A short summary of the last three changesets is included below.
changeset: 4754:23602808c60413cb8faffca818e7a8c04527d3ec
tag: tip
user: Anders Logg <logg@xxxxxxxxx>
date: Sun Sep 14 19:46:40 2008 +0200
files: demo/pde/elasticity/python/demo.py
description:
Use symmetric gradient in variational form in elasticity demo
In particular reason for this? It is simpler (and still correct) to use
the gradient.
Garth
To make the form and the matrix symmetric. I showed the demo to a
friend (in computational mechanics) and he insisted that we replace
grad(v) by epsilon(v).
He's wrong :). When you take the inner product A : B, where B is
symmetric, the inner product only 'sees' the symmetric part of A. It's a
classic exercise and you can prove it by writing out the indices.
Garth
I don't understand how that makes it wrong. My point (and maybe his)

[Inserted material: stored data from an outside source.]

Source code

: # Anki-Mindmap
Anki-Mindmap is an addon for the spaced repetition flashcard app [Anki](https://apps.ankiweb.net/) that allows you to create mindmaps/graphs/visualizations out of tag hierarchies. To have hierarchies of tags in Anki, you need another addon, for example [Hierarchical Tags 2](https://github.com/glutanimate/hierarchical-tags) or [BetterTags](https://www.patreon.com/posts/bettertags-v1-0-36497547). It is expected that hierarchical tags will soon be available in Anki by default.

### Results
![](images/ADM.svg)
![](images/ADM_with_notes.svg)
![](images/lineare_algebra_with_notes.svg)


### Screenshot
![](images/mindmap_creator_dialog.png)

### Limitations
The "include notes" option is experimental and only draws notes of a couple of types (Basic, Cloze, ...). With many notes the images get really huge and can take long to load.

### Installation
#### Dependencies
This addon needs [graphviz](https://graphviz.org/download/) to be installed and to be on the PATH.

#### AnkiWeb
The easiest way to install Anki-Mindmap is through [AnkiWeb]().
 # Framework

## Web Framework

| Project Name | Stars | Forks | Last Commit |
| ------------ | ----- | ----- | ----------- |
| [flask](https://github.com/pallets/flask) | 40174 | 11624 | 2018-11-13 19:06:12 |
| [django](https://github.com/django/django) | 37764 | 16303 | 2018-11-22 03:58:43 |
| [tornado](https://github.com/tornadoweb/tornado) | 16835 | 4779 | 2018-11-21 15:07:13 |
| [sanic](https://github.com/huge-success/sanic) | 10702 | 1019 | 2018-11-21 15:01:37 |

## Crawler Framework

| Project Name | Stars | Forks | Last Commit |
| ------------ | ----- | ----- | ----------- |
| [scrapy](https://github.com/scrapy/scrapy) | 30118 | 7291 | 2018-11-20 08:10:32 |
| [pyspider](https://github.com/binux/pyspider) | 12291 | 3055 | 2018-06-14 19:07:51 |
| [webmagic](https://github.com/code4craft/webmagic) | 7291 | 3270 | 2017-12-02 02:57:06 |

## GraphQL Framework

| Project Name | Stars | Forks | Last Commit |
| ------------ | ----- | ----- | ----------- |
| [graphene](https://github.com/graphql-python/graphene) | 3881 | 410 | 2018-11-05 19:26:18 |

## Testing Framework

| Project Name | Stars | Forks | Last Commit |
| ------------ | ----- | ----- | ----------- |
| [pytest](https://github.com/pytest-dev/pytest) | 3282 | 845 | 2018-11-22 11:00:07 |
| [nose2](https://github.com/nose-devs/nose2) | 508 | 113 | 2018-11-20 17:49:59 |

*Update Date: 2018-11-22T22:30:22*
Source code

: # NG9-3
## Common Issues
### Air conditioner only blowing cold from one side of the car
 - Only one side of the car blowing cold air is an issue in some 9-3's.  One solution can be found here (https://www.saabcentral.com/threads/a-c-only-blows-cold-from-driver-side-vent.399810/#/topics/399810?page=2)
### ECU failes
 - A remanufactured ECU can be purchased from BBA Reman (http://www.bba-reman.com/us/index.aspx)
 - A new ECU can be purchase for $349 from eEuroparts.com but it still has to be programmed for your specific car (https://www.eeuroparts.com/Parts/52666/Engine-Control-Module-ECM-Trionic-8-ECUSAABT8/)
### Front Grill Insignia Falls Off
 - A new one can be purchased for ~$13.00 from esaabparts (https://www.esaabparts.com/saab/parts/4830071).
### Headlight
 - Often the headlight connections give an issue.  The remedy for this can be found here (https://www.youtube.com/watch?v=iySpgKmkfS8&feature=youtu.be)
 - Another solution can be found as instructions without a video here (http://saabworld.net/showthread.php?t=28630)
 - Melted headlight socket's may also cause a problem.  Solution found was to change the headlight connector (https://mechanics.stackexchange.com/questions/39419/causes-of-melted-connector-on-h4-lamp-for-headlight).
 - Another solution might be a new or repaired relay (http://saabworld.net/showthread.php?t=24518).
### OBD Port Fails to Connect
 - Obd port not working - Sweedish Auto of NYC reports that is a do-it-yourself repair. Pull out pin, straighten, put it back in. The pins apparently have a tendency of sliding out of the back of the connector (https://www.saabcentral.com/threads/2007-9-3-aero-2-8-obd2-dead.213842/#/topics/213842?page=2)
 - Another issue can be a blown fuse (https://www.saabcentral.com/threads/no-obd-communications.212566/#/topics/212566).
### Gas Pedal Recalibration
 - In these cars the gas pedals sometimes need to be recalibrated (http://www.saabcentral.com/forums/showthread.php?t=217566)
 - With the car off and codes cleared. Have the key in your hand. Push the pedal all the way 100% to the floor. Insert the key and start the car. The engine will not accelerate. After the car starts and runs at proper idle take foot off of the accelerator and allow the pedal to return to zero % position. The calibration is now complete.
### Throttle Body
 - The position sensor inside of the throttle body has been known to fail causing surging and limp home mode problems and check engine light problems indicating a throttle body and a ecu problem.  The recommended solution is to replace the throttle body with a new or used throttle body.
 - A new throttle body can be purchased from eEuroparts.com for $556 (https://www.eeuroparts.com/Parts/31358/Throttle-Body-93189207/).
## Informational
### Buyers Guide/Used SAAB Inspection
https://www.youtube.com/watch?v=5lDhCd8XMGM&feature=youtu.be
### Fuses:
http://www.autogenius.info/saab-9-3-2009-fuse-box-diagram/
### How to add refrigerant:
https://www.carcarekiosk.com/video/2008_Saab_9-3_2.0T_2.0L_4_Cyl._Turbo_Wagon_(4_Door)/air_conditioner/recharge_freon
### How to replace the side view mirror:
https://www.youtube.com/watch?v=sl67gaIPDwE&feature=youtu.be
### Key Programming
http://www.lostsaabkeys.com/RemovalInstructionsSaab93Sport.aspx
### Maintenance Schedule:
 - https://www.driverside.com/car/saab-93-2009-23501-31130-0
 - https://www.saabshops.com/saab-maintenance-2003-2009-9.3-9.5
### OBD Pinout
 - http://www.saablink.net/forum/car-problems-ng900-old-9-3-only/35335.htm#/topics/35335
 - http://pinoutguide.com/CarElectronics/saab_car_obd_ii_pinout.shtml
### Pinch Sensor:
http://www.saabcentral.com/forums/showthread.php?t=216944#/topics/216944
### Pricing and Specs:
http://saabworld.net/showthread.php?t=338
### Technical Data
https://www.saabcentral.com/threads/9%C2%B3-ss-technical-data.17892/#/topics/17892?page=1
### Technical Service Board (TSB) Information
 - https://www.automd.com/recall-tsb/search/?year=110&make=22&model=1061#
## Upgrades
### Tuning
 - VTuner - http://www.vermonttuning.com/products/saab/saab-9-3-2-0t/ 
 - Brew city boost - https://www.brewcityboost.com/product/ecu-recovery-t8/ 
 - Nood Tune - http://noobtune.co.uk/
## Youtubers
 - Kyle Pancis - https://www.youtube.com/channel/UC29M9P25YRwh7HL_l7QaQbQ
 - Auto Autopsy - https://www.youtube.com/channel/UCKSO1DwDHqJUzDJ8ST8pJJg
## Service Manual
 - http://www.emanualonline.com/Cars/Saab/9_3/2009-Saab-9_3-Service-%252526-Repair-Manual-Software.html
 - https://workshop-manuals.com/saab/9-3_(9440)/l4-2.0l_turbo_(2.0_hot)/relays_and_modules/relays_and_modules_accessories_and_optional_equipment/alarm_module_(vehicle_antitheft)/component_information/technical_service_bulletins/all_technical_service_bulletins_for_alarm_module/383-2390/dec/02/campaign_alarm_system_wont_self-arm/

is that since B is symmetric, we may replace A by its symmetric part
(as you say easy to see by writing out the indices). So, both
epsilon(v) and grad(v) are correct.
They are both correct (I never said they they aren't). Quoting your
earlier email
"I showed the demo to a friend (in computational mechanics) and he
insisted that we replace grad(v) by epsilon(v)."
which is not correct.
Yes, it is correct. He did insist that we should replace grad(v) by
epsilon(v)! ;-)
We can use grad(v) *or* epsilon(v). Either way,
the matrix will be symmetric. grad(v) leads to a slightly small .h file
and I would expect is easier for FFC.
Garth
Yes, and I realize now that the matrix will still be symmetric if we
use grad(v). So the reason is something different. Maybe related to
boundary conditions as suggested by Shawn.